Julien Perrot : «Chaque chapitre est une rencontre avec un animal, une plante…»
Le fondateur de La Salamandre, Julien Perrot, publie son livre Une vie pour la nature, à paraître le 5 mai. Il y raconte à travers 60 courts chapitres ses rencontres avec des loups, renards, fougères, chênes, hermines... et tente de nous encourager à rester positif mais lucide face aux forces obscures qui menacent le vivant.
Le fondateur de La Salamandre, Julien Perrot, publie son livre Une vie pour la nature, à paraître le 5 mai. Il y raconte à travers 60 courts chapitres ses rencontres avec des loups, renards, fougères, chênes, hermines... et tente de nous encourager à rester positif mais lucide face aux forces obscures qui menacent le vivant.

Julien, une question cruciale pour commencer : est-il plus dur d’écrire un livre ou de trouver des morilles au printemps en forêt ?
C’est dur de trouver des morilles, je n’en récolte pas chaque année (rire).

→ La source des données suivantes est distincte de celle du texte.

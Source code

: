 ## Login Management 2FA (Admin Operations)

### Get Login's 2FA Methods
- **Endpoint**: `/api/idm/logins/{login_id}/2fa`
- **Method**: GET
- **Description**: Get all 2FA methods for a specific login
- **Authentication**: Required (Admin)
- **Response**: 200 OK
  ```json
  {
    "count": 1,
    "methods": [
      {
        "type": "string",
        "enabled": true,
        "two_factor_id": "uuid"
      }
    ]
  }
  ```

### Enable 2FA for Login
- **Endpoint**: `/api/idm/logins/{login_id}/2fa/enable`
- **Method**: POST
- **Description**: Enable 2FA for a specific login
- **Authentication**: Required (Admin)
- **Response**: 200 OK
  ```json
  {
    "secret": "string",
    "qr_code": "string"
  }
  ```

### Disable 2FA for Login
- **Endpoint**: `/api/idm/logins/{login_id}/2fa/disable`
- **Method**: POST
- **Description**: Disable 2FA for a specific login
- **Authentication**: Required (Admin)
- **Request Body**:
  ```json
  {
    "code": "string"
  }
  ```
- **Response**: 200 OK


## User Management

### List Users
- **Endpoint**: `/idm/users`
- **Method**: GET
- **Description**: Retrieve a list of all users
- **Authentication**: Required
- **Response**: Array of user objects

Pour être honnête, ce printemps je n’ai pas encore eu vraiment le temps d’y aller. Quant à écrire un livre, j’ai l’habitude d’écrire des reportages, des articles… et cela m’a beaucoup aidé. J’ai aussi raconté une histoire que je connais bien et ça rend les choses plus faciles. J’ai aussi repris des carnets de notes, d’anciens articles… Finalement, je n’ai pas trouvé que c’était trop dur d’écrire.
Pourquoi publier un livre maintenant alors que tu as fondé la Salamandre il y a 42 ans ? Est-ce que ça signifie que la boucle est bouclée à la Revue Salamandre ?

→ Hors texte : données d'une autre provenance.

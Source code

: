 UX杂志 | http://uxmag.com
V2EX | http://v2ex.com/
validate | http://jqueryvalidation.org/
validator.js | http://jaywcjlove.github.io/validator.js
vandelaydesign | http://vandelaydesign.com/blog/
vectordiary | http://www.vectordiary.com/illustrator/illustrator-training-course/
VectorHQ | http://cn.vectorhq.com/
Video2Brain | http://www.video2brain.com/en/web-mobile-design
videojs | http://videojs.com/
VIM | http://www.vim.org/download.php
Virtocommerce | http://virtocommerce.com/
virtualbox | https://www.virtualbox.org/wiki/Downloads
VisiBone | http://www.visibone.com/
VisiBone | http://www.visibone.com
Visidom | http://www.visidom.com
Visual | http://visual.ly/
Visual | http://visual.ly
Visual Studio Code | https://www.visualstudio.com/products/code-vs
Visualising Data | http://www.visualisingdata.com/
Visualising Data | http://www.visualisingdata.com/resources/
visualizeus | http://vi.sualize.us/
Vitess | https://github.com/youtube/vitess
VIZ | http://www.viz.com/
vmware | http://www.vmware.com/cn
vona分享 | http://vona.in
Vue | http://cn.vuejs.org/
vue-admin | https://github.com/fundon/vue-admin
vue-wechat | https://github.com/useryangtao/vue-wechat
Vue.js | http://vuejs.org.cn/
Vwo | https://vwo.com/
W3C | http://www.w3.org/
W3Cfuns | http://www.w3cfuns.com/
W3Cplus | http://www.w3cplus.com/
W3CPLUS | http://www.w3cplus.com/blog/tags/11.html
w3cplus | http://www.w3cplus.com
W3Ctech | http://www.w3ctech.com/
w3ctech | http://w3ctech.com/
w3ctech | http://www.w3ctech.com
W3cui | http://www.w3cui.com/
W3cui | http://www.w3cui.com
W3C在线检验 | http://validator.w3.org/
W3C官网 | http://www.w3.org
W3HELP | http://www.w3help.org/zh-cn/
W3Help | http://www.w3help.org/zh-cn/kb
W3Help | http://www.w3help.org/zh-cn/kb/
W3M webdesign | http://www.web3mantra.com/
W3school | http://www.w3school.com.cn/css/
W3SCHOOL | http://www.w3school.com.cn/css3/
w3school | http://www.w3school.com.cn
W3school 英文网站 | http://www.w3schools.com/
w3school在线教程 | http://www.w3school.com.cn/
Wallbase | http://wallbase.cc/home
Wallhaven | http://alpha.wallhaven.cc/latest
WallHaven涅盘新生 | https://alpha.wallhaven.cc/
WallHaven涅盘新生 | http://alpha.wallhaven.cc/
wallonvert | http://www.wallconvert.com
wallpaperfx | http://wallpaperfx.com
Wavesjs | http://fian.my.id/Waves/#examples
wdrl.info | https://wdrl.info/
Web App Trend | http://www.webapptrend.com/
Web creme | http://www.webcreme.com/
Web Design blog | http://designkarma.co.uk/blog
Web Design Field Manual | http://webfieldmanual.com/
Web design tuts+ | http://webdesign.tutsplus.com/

J’espère bien que la boucle n’est pas bouclée ! Avec cet ouvrage, ma motivation était d’apporter un message positif, à la fois lucide et joyeux. Ce qui n’est pas toujours facile par les temps qui courent. Je me suis dit que c'était le bon moment pour proposer ça. Mais j’espère bien ne pas être au bout de mon parcours (rire).
Tu peux nous livrer une piste pour rester positif en 2025 ?

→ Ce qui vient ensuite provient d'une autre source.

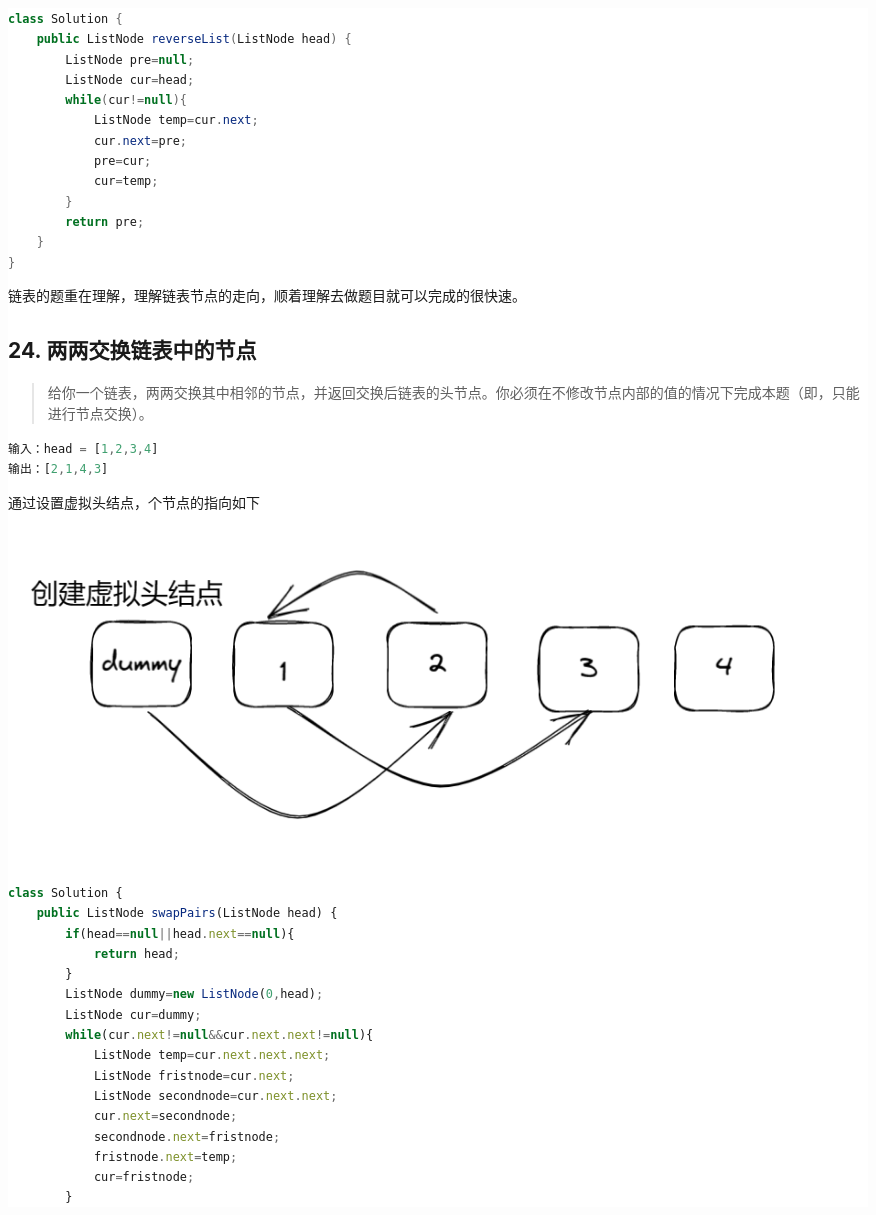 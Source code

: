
 ```java
class Solution {
    public ListNode reverseList(ListNode head) {
        ListNode pre=null;
        ListNode cur=head;
        while(cur!=null){
            ListNode temp=cur.next;
            cur.next=pre;
            pre=cur;
            cur=temp;
        }
        return pre;
    }
}
```

链表的题重在理解，理解链表节点的走向，顺着理解去做题目就可以完成的很快速。

## **24. 两两交换链表中的节点**

> 给你一个链表，两两交换其中相邻的节点，并返回交换后链表的头节点。你必须在不修改节点内部的值的情况下完成本题（即，只能进行节点交换）。
> 

```jsx
输入：head = [1,2,3,4]
输出：[2,1,4,3]
```

通过设置虚拟头结点，个节点的指向如下

![Untitled](../../.vuepress/public/071502/sf2.png)

```jsx
class Solution {
    public ListNode swapPairs(ListNode head) {
        if(head==null||head.next==null){
            return head;
        }
        ListNode dummy=new ListNode(0,head);
        ListNode cur=dummy;
        while(cur.next!=null&&cur.next.next!=null){
            ListNode temp=cur.next.next.next;
            ListNode fristnode=cur.next;
            ListNode secondnode=cur.next.next;
            cur.next=secondnode;
            secondnode.next=fristnode;
            fristnode.next=temp;
            cur=fristnode;
        }
```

Je pense qu’il est intéressant d’imaginer l’avenir et d’essayer d’avoir une vision de comment pourrait être ma vie, mon pays, mon territoire dans 20 ou 30 ans, sachant que les choses auraient bien tournées. Où pourrais-je être, avec qui ? Comment est-ce que finalement les forces obscures qui nous pressent perdront un peu la partie ? C’est peut-être naïf, mais ça peut vraiment donner de l’énergie. Il faut réussir à se dire : “on va sûrement vivre différentes crises ces prochaines années, mais le but à long terme c’est d'arriver à ceci ou cela et ça va être chouette de l’atteindre".

À quoi a ressemblé ton quotidien pendant l'écriture de ce livre cet hiver ?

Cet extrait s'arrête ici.